Mati, l’inferno della Grecia

Nel luglio del 2018 le fiamme divorarono centinaia di migliaia di ettari di terreno, 1.500 case, incalcolabili beni e soprattutto vite – 80 quelle accertate, centinaia i dispersi. Se chiedete che suono abbia un incendio di quelle proporzioni vi risponderanno “grida ed esplosioni”. Sono le automobili e le bombole a gas che indicano l’avanzare del fuoco tra le strade e le case. Sull’asfalto, il giorno dopo, chiazze argentee di metallo fuso indicheranno i punti in cui erano parcheggiate le macchine. Gli interni delle case diventano macerie, accumuli di detriti, oggetti squagliati, laterizi. La sensazione di distruzione è la stessa che si prova di fronte ad una città terremotata.
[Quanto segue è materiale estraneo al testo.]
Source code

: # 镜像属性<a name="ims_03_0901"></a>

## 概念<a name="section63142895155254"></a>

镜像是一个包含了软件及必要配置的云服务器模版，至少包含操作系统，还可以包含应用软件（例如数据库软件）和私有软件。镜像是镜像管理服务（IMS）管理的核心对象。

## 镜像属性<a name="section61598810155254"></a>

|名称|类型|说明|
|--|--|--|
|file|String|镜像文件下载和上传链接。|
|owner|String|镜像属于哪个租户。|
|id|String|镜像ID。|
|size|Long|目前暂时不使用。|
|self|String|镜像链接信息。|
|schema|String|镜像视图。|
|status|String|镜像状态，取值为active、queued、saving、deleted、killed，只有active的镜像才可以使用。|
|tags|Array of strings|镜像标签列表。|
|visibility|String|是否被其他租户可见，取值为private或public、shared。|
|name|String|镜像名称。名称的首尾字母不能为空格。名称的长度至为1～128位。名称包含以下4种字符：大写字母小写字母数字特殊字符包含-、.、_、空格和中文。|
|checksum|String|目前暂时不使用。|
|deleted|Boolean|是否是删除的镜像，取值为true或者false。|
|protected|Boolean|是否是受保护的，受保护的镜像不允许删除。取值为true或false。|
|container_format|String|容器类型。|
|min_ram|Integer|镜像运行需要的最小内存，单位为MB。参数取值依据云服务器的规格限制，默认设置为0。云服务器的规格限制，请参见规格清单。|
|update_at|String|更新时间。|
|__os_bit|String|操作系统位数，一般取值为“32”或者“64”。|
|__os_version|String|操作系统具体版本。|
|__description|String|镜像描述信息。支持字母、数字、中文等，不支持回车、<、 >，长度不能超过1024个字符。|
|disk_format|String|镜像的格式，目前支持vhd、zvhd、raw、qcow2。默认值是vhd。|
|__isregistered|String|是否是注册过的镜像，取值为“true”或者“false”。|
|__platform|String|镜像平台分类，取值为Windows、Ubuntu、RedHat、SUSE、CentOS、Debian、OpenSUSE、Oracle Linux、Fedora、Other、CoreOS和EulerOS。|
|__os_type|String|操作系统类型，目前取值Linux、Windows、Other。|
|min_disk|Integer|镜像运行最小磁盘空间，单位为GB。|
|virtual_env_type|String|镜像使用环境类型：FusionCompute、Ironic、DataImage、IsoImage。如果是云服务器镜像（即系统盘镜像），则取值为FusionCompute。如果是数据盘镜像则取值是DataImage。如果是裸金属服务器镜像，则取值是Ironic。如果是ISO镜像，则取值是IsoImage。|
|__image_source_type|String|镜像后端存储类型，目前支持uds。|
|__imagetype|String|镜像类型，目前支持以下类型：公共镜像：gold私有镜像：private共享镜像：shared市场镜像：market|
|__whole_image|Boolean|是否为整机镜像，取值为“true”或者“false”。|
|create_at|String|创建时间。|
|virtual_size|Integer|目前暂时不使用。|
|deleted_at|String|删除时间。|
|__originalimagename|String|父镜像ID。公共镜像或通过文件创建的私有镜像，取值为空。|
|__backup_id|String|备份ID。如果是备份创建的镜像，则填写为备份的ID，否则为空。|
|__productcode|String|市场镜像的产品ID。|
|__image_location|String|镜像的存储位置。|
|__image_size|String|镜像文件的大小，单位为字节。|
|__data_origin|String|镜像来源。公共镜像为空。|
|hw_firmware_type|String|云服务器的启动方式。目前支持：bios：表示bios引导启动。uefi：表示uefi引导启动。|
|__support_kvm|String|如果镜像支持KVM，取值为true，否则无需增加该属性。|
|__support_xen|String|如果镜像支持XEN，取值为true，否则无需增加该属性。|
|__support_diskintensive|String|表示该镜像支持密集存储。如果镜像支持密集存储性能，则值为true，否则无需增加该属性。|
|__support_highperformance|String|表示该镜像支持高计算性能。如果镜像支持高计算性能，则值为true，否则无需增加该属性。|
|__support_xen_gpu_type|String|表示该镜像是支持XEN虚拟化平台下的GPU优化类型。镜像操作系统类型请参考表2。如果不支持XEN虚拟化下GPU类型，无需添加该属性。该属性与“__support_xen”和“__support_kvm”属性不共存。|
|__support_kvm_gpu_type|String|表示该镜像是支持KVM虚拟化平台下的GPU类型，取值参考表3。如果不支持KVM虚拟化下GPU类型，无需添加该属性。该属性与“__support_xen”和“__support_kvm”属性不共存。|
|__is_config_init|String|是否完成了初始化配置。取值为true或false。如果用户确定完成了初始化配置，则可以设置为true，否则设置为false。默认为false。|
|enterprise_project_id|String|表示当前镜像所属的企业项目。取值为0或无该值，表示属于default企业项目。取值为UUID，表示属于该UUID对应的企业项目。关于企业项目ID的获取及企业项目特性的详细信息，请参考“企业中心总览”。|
Dietro a questa tragedia ci sono responsabilità umane che la magistratura dovrà accertare. Alcuni tratti sarebbero però già evidenti: l’origine dolosa degli incendi (leggi “speculazione edilizia”); l’apparente facilità dei condoni edilizi, che avrebbe permesso l’esistenza di strade così strette da impedire il passaggio dei mezzi di soccorso; la scarsità di questi ultimi, falcidiati da 14 manovre di austerità interna e tre bail out.